Republican hopeful Ben Carson has stirred controversy for saying he would have confronted the gunman in last week’s deadly mass shooting at a community college in Oregon. But when Carson once had a gun pulled on him, the retired neurosurgeon said Wednesday, he wasn’t quite as brave.

In an interview on Sirius XM radio, Carson described an encounter he had at a Popeye’s restaurant in Baltimore.

“Guy comes in, put the gun in my ribs,” Carson recalled. “And I just said, ‘I believe that you want the guy behind the counter.’”

Sirius XM host Karen Hunter asked Carson what happened next.

“He said, 'Oh, OK,’” Carson said, laughing. “I redirected him.”

On Tuesday’s “Fox & Friends,” Carson suggested had he been in the classroom at Umqua Community College — where nine people were killed and seven others wounded by a heavily armed gunman — he would have tried to rush the shooter.

“Not only would I probably not cooperate with him, I would not just stand there and let him shoot me,” Carson said. “I would say, ‘Hey, guys, everybody attack him! He may shoot me, but he can’t get us all.’”

On Tuesday night, Carson clarified those comments, telling Fox News he was “not judging” the shooting victims. But on “CBS This Morning” Wednesday, Carson doubled down on his comments.

“From the indications I got, they didn’t rush the shooter,” Carson said. “I would ask everybody to attack the gunman because he can only shoot one of us at a time.
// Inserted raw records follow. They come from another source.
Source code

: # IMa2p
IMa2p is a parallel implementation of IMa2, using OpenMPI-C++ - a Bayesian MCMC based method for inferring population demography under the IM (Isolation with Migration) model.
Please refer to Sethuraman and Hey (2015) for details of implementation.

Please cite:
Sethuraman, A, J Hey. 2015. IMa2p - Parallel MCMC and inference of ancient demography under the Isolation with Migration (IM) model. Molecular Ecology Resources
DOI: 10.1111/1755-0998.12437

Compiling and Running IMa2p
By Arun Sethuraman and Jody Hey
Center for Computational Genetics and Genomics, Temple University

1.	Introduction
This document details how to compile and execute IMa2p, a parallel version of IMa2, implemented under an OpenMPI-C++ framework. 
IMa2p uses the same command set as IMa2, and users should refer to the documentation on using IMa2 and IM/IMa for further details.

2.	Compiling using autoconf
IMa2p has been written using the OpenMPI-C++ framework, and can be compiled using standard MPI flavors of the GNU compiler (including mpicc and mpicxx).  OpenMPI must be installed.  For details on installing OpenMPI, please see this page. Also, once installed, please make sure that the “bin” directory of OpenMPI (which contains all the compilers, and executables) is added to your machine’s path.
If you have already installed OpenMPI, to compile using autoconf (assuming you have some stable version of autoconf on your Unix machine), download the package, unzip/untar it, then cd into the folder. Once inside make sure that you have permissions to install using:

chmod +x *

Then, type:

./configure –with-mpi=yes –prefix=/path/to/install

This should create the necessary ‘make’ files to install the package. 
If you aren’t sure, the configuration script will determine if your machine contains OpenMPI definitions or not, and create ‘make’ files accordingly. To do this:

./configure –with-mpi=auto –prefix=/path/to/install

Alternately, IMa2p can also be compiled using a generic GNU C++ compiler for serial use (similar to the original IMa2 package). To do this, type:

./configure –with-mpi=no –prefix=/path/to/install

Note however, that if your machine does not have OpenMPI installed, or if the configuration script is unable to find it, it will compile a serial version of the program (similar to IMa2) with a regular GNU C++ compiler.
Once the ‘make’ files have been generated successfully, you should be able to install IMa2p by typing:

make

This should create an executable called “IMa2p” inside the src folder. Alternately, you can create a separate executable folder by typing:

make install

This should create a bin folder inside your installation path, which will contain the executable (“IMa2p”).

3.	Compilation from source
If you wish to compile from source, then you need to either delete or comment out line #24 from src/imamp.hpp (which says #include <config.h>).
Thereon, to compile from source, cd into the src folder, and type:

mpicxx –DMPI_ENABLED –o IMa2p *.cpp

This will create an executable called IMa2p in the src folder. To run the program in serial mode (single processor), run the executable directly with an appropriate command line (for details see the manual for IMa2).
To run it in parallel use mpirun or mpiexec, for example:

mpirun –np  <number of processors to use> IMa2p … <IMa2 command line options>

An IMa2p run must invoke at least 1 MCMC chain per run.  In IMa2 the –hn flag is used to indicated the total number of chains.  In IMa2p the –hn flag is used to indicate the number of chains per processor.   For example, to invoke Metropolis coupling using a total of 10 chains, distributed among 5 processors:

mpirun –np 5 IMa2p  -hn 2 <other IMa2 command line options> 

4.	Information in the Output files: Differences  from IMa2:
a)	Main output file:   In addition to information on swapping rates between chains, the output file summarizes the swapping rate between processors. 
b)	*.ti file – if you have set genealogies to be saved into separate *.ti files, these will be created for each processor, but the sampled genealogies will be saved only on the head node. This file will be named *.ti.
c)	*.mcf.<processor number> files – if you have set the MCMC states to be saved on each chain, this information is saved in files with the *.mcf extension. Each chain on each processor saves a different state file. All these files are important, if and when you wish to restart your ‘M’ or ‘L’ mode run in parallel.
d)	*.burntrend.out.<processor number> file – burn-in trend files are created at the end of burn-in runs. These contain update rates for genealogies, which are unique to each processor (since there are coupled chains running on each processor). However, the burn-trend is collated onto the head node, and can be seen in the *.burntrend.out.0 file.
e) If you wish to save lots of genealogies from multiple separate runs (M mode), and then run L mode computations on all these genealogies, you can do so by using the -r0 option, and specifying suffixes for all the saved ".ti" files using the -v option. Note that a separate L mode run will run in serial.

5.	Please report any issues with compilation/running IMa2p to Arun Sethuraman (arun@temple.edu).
That way, we don’t all wind up dead.”

Mathew Downing, one of the survivors of the Oregon shooting, said he was offended by Carson’s comments.

“I’m fairly upset he said that,” Downing told CNN. “Nobody could truly understand what actions they would take like that in a situation unless they lived it.”

Republican frontrunner Donald Trump, though, came to Carson’s defense.

“Ben Carson was speaking in general terms as to what he would do if confronted with a gunman, and was not criticizing the victims,“ Trump tweeted. "Not fair!”

In the wake of last week’s shooting, both Trump and Carson resisted calls by gun control advocates for a ban on assault weapons to solve America’s problem with gun violence.

“The bad guys are going to have them anyway,” Trump said Tuesday in an interview with CNN’s Chris Cuomo. “What happens when the bad guys have the assault weapons and you don’t?”

In an interview with USA Today, Carson said he would feel "more comfortable” if school security guards and teachers were armed.

“If the teacher was trained in the use of that weapon and had access to it, I would be much more comfortable if they had one than if they didn’t,” he said.

In a Facebook Q&A on Monday, Carson wrote that he had operated on victims of gun violence, “but I never saw a body with bullet holes that was more devastating than taking the right to arm ourselves away.”

On Thursday, Carson dismissed the notion that he didn’t follow his own advice to rush the shooter when he was confronted by a gunman in Baltimore.

"That’s a completely different situation,” Carson told CNN’s Wolf Blitzer. “This was somebody who comes into a joint to rob it.”